--- Supplied material ---
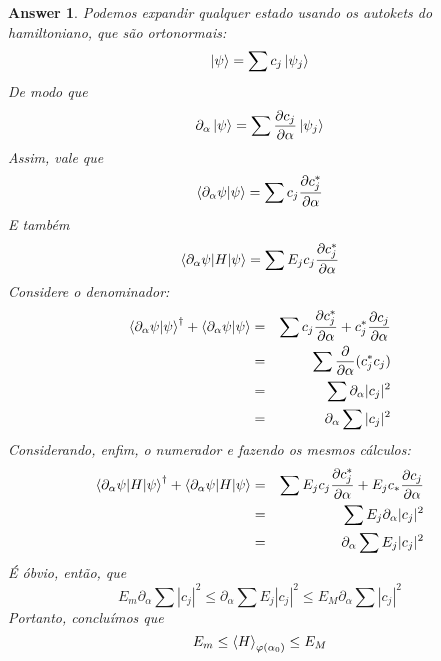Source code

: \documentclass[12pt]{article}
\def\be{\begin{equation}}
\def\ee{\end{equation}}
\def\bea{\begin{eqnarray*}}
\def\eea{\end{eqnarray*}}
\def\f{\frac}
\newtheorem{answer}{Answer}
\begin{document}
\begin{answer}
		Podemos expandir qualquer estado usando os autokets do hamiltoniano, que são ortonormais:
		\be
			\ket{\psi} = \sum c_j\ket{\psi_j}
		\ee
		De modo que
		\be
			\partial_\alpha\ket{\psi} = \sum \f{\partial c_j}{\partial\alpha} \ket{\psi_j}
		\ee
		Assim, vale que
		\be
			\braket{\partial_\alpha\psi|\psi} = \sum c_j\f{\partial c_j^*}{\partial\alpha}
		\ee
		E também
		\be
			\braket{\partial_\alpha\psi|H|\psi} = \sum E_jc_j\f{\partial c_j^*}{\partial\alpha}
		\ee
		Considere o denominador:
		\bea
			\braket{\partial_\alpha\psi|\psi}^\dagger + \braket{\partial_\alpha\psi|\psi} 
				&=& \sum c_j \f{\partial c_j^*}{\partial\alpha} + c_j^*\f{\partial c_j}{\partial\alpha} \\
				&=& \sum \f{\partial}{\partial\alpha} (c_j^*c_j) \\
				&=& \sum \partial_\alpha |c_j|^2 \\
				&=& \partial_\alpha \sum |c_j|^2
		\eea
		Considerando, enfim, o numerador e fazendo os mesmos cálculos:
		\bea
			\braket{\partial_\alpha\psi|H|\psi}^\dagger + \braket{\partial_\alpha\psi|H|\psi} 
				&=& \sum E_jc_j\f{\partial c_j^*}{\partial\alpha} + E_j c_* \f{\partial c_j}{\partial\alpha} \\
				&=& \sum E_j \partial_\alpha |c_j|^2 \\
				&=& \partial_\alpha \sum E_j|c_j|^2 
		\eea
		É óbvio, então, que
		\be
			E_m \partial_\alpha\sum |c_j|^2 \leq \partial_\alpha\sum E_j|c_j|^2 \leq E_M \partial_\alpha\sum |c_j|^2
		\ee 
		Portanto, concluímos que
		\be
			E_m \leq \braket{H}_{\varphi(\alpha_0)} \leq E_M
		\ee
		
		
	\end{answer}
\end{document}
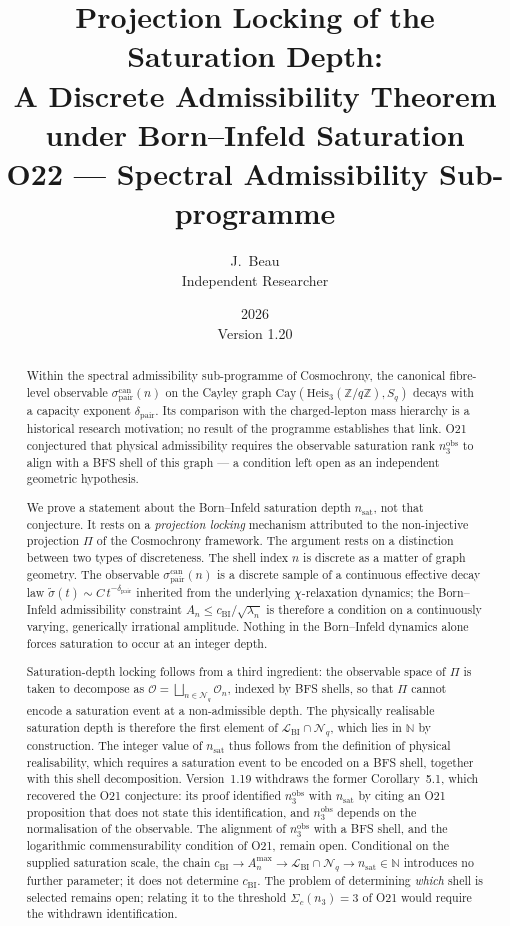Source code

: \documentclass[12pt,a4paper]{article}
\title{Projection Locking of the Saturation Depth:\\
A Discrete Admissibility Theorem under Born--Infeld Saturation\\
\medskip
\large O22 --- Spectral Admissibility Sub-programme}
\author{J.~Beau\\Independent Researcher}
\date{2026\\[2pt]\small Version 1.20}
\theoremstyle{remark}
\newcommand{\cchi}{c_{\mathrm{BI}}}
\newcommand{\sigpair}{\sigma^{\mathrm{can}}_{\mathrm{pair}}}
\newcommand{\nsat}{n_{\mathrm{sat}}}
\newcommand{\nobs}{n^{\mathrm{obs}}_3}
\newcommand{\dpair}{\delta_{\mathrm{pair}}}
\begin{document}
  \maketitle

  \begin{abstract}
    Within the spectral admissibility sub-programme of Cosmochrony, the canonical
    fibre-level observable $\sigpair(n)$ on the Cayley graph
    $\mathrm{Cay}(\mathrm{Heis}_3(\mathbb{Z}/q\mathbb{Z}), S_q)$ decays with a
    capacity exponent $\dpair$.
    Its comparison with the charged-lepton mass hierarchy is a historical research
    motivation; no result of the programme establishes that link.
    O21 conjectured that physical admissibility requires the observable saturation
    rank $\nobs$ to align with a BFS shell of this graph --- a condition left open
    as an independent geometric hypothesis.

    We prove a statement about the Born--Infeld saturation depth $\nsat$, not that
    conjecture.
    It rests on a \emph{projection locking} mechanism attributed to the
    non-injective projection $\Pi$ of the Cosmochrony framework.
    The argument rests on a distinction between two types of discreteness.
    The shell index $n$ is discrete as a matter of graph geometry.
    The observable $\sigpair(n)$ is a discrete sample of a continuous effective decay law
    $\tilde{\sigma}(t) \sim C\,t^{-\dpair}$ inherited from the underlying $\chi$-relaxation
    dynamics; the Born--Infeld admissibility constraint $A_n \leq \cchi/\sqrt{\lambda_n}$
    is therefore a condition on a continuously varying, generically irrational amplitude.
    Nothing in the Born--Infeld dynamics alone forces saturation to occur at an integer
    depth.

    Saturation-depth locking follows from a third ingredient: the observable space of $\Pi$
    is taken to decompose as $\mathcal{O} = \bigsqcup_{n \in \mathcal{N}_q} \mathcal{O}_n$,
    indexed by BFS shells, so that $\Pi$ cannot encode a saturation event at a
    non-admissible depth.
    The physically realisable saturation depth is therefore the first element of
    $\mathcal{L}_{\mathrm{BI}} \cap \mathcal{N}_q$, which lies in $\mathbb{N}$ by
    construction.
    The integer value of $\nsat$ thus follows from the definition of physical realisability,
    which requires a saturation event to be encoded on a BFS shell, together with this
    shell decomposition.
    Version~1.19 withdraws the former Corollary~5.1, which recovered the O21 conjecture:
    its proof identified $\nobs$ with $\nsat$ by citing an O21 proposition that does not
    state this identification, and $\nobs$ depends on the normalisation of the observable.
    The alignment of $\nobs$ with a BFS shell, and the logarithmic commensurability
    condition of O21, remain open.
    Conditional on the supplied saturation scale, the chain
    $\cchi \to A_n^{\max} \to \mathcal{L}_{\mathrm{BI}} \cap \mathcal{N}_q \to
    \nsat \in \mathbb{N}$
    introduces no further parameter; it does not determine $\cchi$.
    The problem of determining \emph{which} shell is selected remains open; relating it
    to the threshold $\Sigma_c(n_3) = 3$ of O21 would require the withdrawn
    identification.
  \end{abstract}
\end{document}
---
All lines above from the one containing "Saturation-depth locking follows" to the one containing "Version~1.19 withdraws the" must be repeated exactly, both lines included, and no others.

Result:
    Saturation-depth locking follows from a third ingredient: the observable space of $\Pi$
    is taken to decompose as $\mathcal{O} = \bigsqcup_{n \in \mathcal{N}_q} \mathcal{O}_n$,
    indexed by BFS shells, so that $\Pi$ cannot encode a saturation event at a
    non-admissible depth.
    The physically realisable saturation depth is therefore the first element of
    $\mathcal{L}_{\mathrm{BI}} \cap \mathcal{N}_q$, which lies in $\mathbb{N}$ by
    construction.
    The integer value of $\nsat$ thus follows from the definition of physical realisability,
    which requires a saturation event to be encoded on a BFS shell, together with this
    shell decomposition.
    Version~1.19 withdraws the former Corollary~5.1, which recovered the O21 conjecture:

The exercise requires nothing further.